During our beta, we identified one phone that had contacted a Pegasus server and alerted the user immediately. They upgraded their phone’s operating system and, as a technical user, created a backup and ran the command line tool to see if there was further evidence of malicious activity after the update. No other issues were found, the problem was resolved, and the user was protected.
The ability to identify Pegasus quickly is a preventative measure in itself. Everything Set can then immediately stop access to the Pegasus servers within the home network. This is a solid first step as it can slow the problem down, but it may not prevent all data leaking from an infected device—particularly a mobile phone that will travel onto cellular (and other) networks unprotected by Everything Set. With the infection contained, users have the ability to apply the latest security update, reinstall software on their phone, or even switch to a new device if they choose before the problem spreads.
Desktop computer: exploited device
Desktop computers have a wide number of services designed to secure and protect them, including antivirus software embedded in the operating system and additional subscription-based antispyware, malware, and virus software. Despite all of these protections in place, we identified a desktop communicating to IP addresses that were flagged as dangerous by Cisco’s Talos group. Addresses like this tend to be flagged because they’re participating in widespread hacking or botnet activity, and activity to them can be an indicator that a device has already been exploited.
We notified the user of the computer and also identified that their device was missing security updates that might patch the vulnerability being exploited. Following this update, our continued monitoring did not identify any further unsafe internet communication.
Set-top box: botnet attack participant
Many cable and satellite TV companies provide set-top boxes that stream their services. These devices are easy to use and provide a simple utility: you plug them in and watch TV. Most users don’t think twice about adding them to their home networks. Unfortunately, these devices are commonly involved in botnet attacks. They’re likely targeted because of their broad distribution and how uniform their vulnerabilities are. If a bad actor can exploit a specific problem, it can be widely deployed quite rapidly.

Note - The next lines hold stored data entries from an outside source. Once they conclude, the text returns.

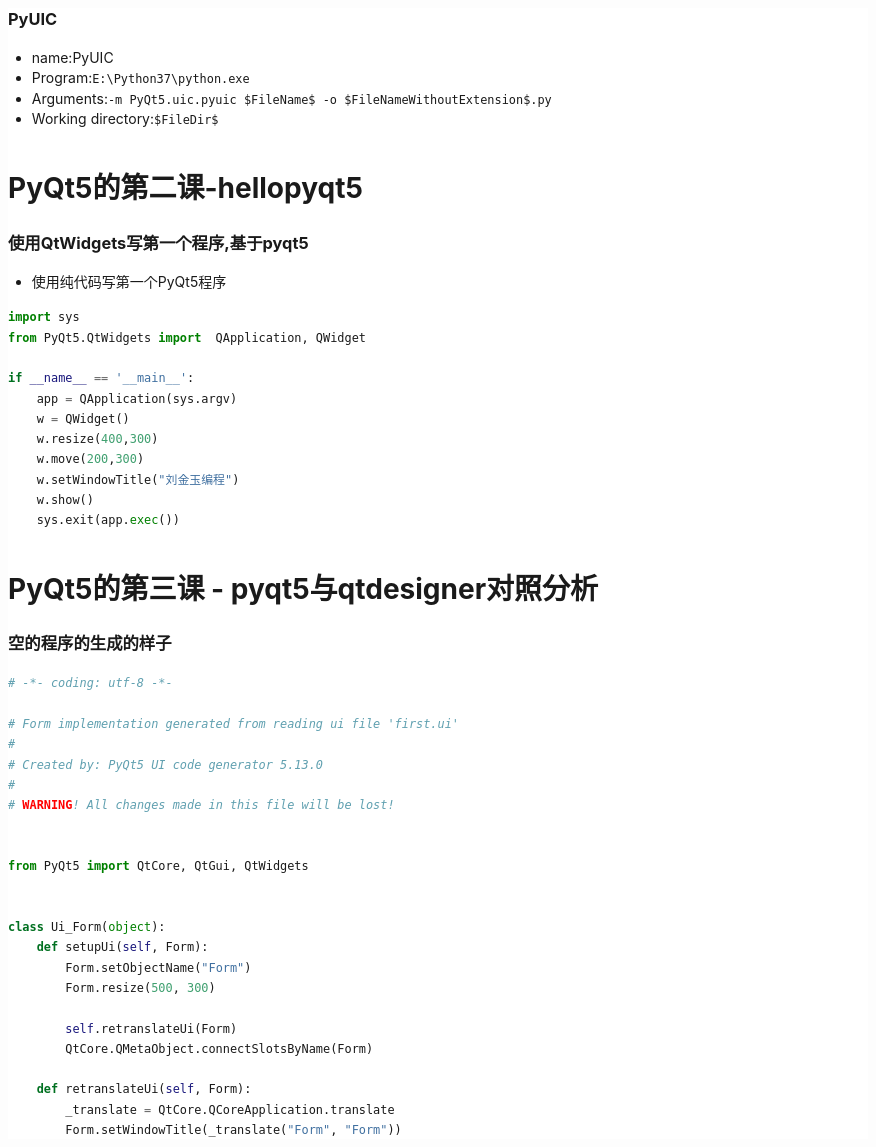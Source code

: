 ### PyUIC
- name:PyUIC
- Program:`
E:\Python37\python.exe
`
- Arguments:`-m PyQt5.uic.pyuic $FileName$ -o $FileNameWithoutExtension$.py`
- Working directory:`$FileDir$`


# PyQt5的第二课-hellopyqt5

### 使用QtWidgets写第一个程序,基于pyqt5

- 使用纯代码写第一个PyQt5程序

```python
import sys
from PyQt5.QtWidgets import  QApplication, QWidget

if __name__ == '__main__':
    app = QApplication(sys.argv)
    w = QWidget()
    w.resize(400,300)
    w.move(200,300)
    w.setWindowTitle("刘金玉编程")
    w.show()
    sys.exit(app.exec())
```


# PyQt5的第三课 - pyqt5与qtdesigner对照分析

### 空的程序的生成的样子
```python
# -*- coding: utf-8 -*-

# Form implementation generated from reading ui file 'first.ui'
#
# Created by: PyQt5 UI code generator 5.13.0
#
# WARNING! All changes made in this file will be lost!


from PyQt5 import QtCore, QtGui, QtWidgets


class Ui_Form(object):
    def setupUi(self, Form):
        Form.setObjectName("Form")
        Form.resize(500, 300)

        self.retranslateUi(Form)
        QtCore.QMetaObject.connectSlotsByName(Form)

    def retranslateUi(self, Form):
        _translate = QtCore.QCoreApplication.translate
        Form.setWindowTitle(_translate("Form", "Form"))
```      
 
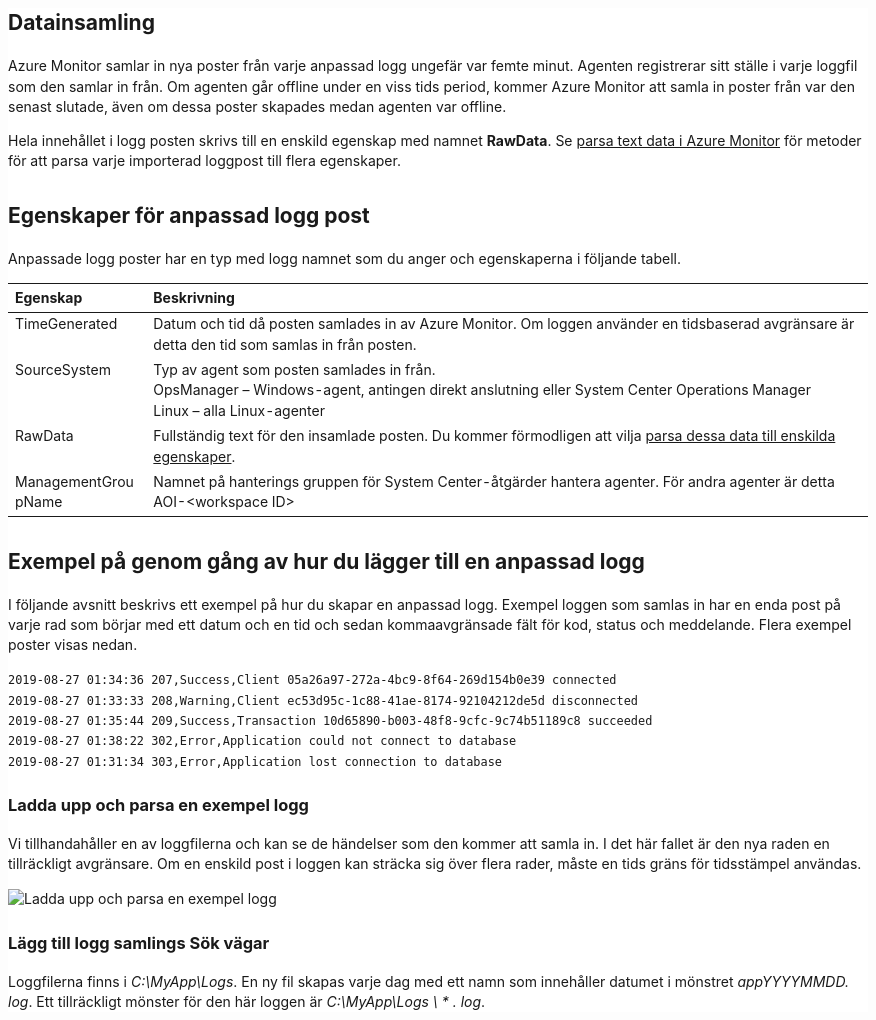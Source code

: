 ## <a name="data-collection"></a>Datainsamling
Azure Monitor samlar in nya poster från varje anpassad logg ungefär var femte minut.  Agenten registrerar sitt ställe i varje loggfil som den samlar in från.  Om agenten går offline under en viss tids period, kommer Azure Monitor att samla in poster från var den senast slutade, även om dessa poster skapades medan agenten var offline.

Hela innehållet i logg posten skrivs till en enskild egenskap med namnet **RawData**.  Se [parsa text data i Azure Monitor](../log-query/parse-text.md) för metoder för att parsa varje importerad loggpost till flera egenskaper.

## <a name="custom-log-record-properties"></a>Egenskaper för anpassad logg post
Anpassade logg poster har en typ med logg namnet som du anger och egenskaperna i följande tabell.

| Egenskap | Beskrivning |
|:--- |:--- |
| TimeGenerated |Datum och tid då posten samlades in av Azure Monitor.  Om loggen använder en tidsbaserad avgränsare är detta den tid som samlas in från posten. |
| SourceSystem |Typ av agent som posten samlades in från. <br> OpsManager – Windows-agent, antingen direkt anslutning eller System Center Operations Manager <br> Linux – alla Linux-agenter |
| RawData |Fullständig text för den insamlade posten. Du kommer förmodligen att vilja [parsa dessa data till enskilda egenskaper](../log-query/parse-text.md). |
| ManagementGroupName |Namnet på hanterings gruppen för System Center-åtgärder hantera agenter.  För andra agenter är detta AOI-\<workspace ID\> |


## <a name="sample-walkthrough-of-adding-a-custom-log"></a>Exempel på genom gång av hur du lägger till en anpassad logg
I följande avsnitt beskrivs ett exempel på hur du skapar en anpassad logg.  Exempel loggen som samlas in har en enda post på varje rad som börjar med ett datum och en tid och sedan kommaavgränsade fält för kod, status och meddelande.  Flera exempel poster visas nedan.

    2019-08-27 01:34:36 207,Success,Client 05a26a97-272a-4bc9-8f64-269d154b0e39 connected
    2019-08-27 01:33:33 208,Warning,Client ec53d95c-1c88-41ae-8174-92104212de5d disconnected
    2019-08-27 01:35:44 209,Success,Transaction 10d65890-b003-48f8-9cfc-9c74b51189c8 succeeded
    2019-08-27 01:38:22 302,Error,Application could not connect to database
    2019-08-27 01:31:34 303,Error,Application lost connection to database

### <a name="upload-and-parse-a-sample-log"></a>Ladda upp och parsa en exempel logg
Vi tillhandahåller en av loggfilerna och kan se de händelser som den kommer att samla in.  I det här fallet är den nya raden en tillräckligt avgränsare.  Om en enskild post i loggen kan sträcka sig över flera rader, måste en tids gräns för tidsstämpel användas.

![Ladda upp och parsa en exempel logg](media/data-sources-custom-logs/delimiter.png)

### <a name="add-log-collection-paths"></a>Lägg till logg samlings Sök vägar
Loggfilerna finns i *C:\MyApp\Logs*.  En ny fil skapas varje dag med ett namn som innehåller datumet i mönstret *appYYYYMMDD. log*.  Ett tillräckligt mönster för den här loggen är *C:\MyApp\Logs \\ \* . log*.
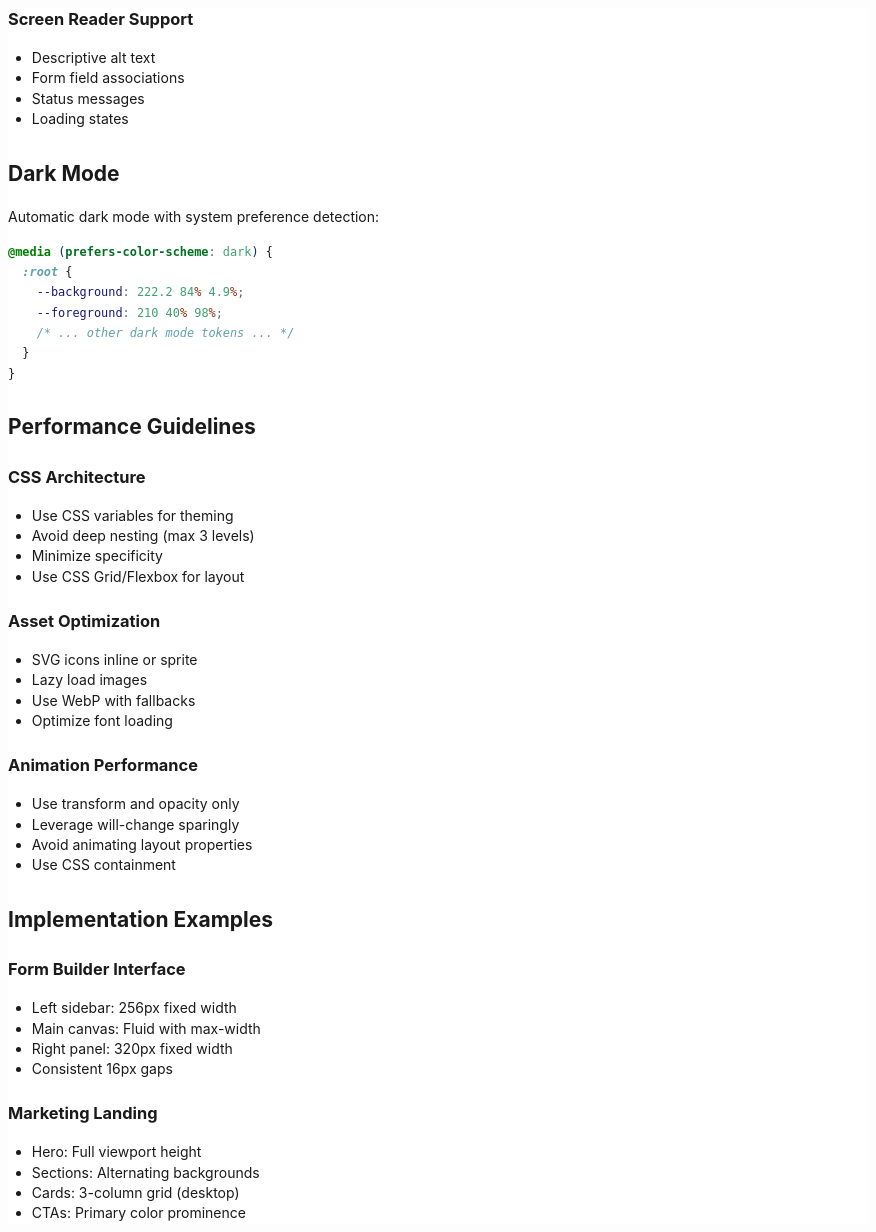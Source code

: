 ### Screen Reader Support
- Descriptive alt text
- Form field associations
- Status messages
- Loading states

## Dark Mode

Automatic dark mode with system preference detection:
```css
@media (prefers-color-scheme: dark) {
  :root {
    --background: 222.2 84% 4.9%;
    --foreground: 210 40% 98%;
    /* ... other dark mode tokens ... */
  }
}
```

## Performance Guidelines

### CSS Architecture
- Use CSS variables for theming
- Avoid deep nesting (max 3 levels)
- Minimize specificity
- Use CSS Grid/Flexbox for layout

### Asset Optimization
- SVG icons inline or sprite
- Lazy load images
- Use WebP with fallbacks
- Optimize font loading

### Animation Performance
- Use transform and opacity only
- Leverage will-change sparingly
- Avoid animating layout properties
- Use CSS containment

## Implementation Examples

### Form Builder Interface
- Left sidebar: 256px fixed width
- Main canvas: Fluid with max-width
- Right panel: 320px fixed width
- Consistent 16px gaps

### Marketing Landing
- Hero: Full viewport height
- Sections: Alternating backgrounds
- Cards: 3-column grid (desktop)
- CTAs: Primary color prominence
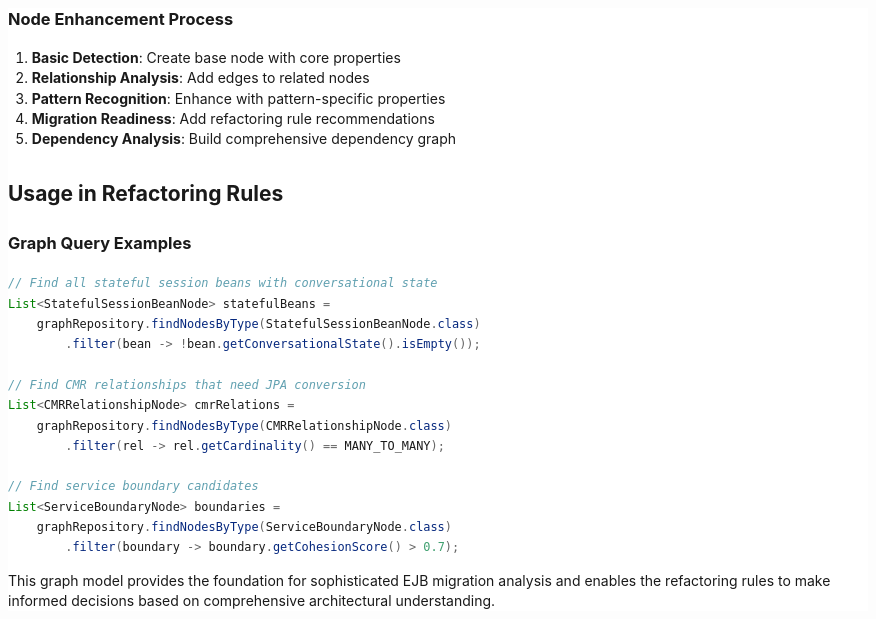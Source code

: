 ### Node Enhancement Process
1. **Basic Detection**: Create base node with core properties
2. **Relationship Analysis**: Add edges to related nodes
3. **Pattern Recognition**: Enhance with pattern-specific properties
4. **Migration Readiness**: Add refactoring rule recommendations
5. **Dependency Analysis**: Build comprehensive dependency graph

## Usage in Refactoring Rules

### Graph Query Examples
```java
// Find all stateful session beans with conversational state
List<StatefulSessionBeanNode> statefulBeans = 
    graphRepository.findNodesByType(StatefulSessionBeanNode.class)
        .filter(bean -> !bean.getConversationalState().isEmpty());

// Find CMR relationships that need JPA conversion  
List<CMRRelationshipNode> cmrRelations =
    graphRepository.findNodesByType(CMRRelationshipNode.class)
        .filter(rel -> rel.getCardinality() == MANY_TO_MANY);

// Find service boundary candidates
List<ServiceBoundaryNode> boundaries = 
    graphRepository.findNodesByType(ServiceBoundaryNode.class)
        .filter(boundary -> boundary.getCohesionScore() > 0.7);
```

This graph model provides the foundation for sophisticated EJB migration analysis and enables the refactoring rules to make informed decisions based on comprehensive architectural understanding.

During our beta, we identified that a set-top box began repeatedly contacting a known bad IP address. The box was an older device provided by a large media company for a home TV service. We notified this user of the problem and suggested they return the box to their cable or satellite provider for a replacement (since users usually cannot update the firmware on these devices). After getting a replacement, the newer set-top box again began repeatedly contacting the same known bad IP address. The user again contacted their cable or satellite provider which finally provided a firmware upgrade to the device. Since that time, the user’s home showed no additional strange behavior from any of the devices on their network.